## HOW TO COMPLETE THIS TASK
Your answer must be the lines of the material below, exactly as written, from its first line through the line with "### Why make a DEATS table?", and no pictures.

* * * * * * *

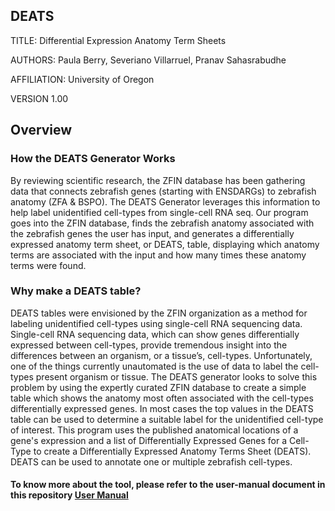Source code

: ## DEATS
TITLE: Differential Expression Anatomy Term Sheets

AUTHORS: Paula Berry, Severiano Villarruel, Pranav Sahasrabudhe

AFFILIATION: University of Oregon

VERSION 1.00

## Overview
### How the DEATS Generator Works

By reviewing scientific research, the ZFIN database has been gathering data that connects zebrafish genes (starting with ENSDARGs) to zebrafish anatomy (ZFA & BSPO). The DEATS Generator leverages this information to help label unidentified cell-types from single-cell RNA seq. Our program goes into the ZFIN database, finds the zebrafish anatomy associated with the zebrafish genes the user has input, and generates a differentially expressed anatomy term sheet, or DEATS, table, displaying which anatomy terms are associated with the input and how many times these anatomy terms were found. 

### Why make a DEATS table?
DEATS tables were envisioned by the ZFIN organization as a method for labeling unidentified cell-types using single-cell RNA sequencing data. Single-cell RNA sequencing data, which can show genes differentially expressed between cell-types, provide tremendous insight into the differences between an organism, or a tissue’s, cell-types. Unfortunately, one of the things currently unautomated is the use of data to label the cell-types present organism or tissue. The DEATS generator looks to solve this problem by using the expertly curated ZFIN database to create a simple table which shows the anatomy most often associated with the cell-types differentially expressed genes. In most cases the top values in the DEATS table can be used to determine a suitable label for the unidentified cell-type of interest.
This program uses the published anatomical locations of a gene's expression and a list of Differentially Expressed Genes for a Cell-Type to create a Differentially Expressed Anatomy Terms Sheet (DEATS). DEATS can be used to annotate one or multiple zebrafish cell-types.

#### To know more about the tool, please refer to the user-manual document in this repository <a href="https://github.com/pranavs22/DEATS/blob/master/DEATS-%20User%20Manual.pdf">User Manual</a>

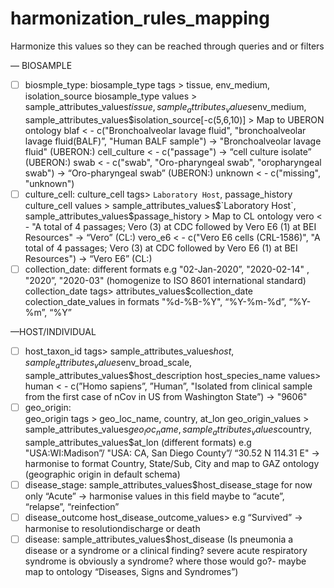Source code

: # harmonization_rules_mapping
Harmonize this values so they can be reached through queries and or filters

— BIOSAMPLE
- [ ] biosmple_type: 
biosample_type tags  > tissue, env_medium, isolation_source
biosample_type values  > sample_attributes_values$tissue, sample_attributes_values$env_medium, sample_attributes_values$isolation_source[-c(5,6,10)] > Map to UBERON ontology
blaf  < -   c("Bronchoalveolar lavage fluid", "bronchoalveolar lavage fluid(BALF)”, "Human BALF sample") ->   "Bronchoalveolar lavage fluid" (UBERON:)
cell_culture < -   c("passage")  -> “cell culture isolate” (UBERON:)
swab < - c("swab", "Oro-pharyngeal swab", "oropharyngeal swab") ->  “Oro-pharyngeal swab” (UBERON:)
unknown < - c("missing", "unknown") 
- [ ] culture_cell: 
culture_cell tags> `Laboratory Host`, passage_history
culture_cell values > sample_attributes_values$`Laboratory Host`, sample_attributes_values$passage_history > Map to CL ontology
vero < -  "A total of 4 passages; Vero (3) at CDC followed by Vero E6 (1) at BEI Resources" -> “Vero” (CL:)
vero_e6 < - c("Vero E6 cells (CRL-1586)", "A total of 4 passages; Vero (3) at CDC followed by Vero E6 (1) at BEI Resources") -> “Vero E6” (CL:)
- [ ] collection_date: different formats e.g "02-Jan-2020”, "2020-02-14" , "2020”, "2020-03" (homogenize to ISO 8601 international standard)
collection_date tags> attributes_values$collection_date 
colection_date_values in formats "%d-%B-%Y", “%Y-%m-%d”, “%Y-%m”,  “%Y”

—HOST/INDIVIDUAL
- [ ] host_taxon_id tags> sample_attributes_values$host, sample_attributes_values$env_broad_scale, sample_attributes_values$host_description
host_species_name values> 
human < - c(”Homo sapiens”, ”Human”, "Isolated from clinical sample from the first case of nCov in US from Washington State”)   -> "9606"
- [ ] geo_origin:  
geo_origin tags > geo_loc_name,  country, at_lon 
geo_origin_values > sample_attributes_values$geo_loc_name, sample_attributes_values$country, sample_attributes_values$at_lon
(different formats) e.g "USA:WI:Madison”/ "USA: CA, San Diego County”/ “30.52 N 114.31 E"  ->  harmonise to format Country, State/Sub, City and map to GAZ ontology (geographic origin in default schema)
- [ ] disease_stage: sample_attributes_values$host_disease_stage for now only “Acute” -> harmonise values in this field maybe to “acute”, “relapse”, “reinfection”
- [ ] disease_outcome
host_disease_outcome_values> e.g “Survived”  -> harmonise to resolutiondischarge or death
- [ ] disease: sample_attributes_values$host_disease   (Is pneumonia a disease or a syndrome or a clinical finding? severe acute respiratory syndrome is obviously a syndrome? where those would go?- maybe map to ontology “Diseases, Signs and Syndromes”)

* * * * * * *

## EXPECTED ANSWER
Source code

: ## DEATS
TITLE: Differential Expression Anatomy Term Sheets

AUTHORS: Paula Berry, Severiano Villarruel, Pranav Sahasrabudhe

AFFILIATION: University of Oregon

VERSION 1.00

## Overview
### How the DEATS Generator Works

By reviewing scientific research, the ZFIN database has been gathering data that connects zebrafish genes (starting with ENSDARGs) to zebrafish anatomy (ZFA & BSPO). The DEATS Generator leverages this information to help label unidentified cell-types from single-cell RNA seq. Our program goes into the ZFIN database, finds the zebrafish anatomy associated with the zebrafish genes the user has input, and generates a differentially expressed anatomy term sheet, or DEATS, table, displaying which anatomy terms are associated with the input and how many times these anatomy terms were found. 

### Why make a DEATS table?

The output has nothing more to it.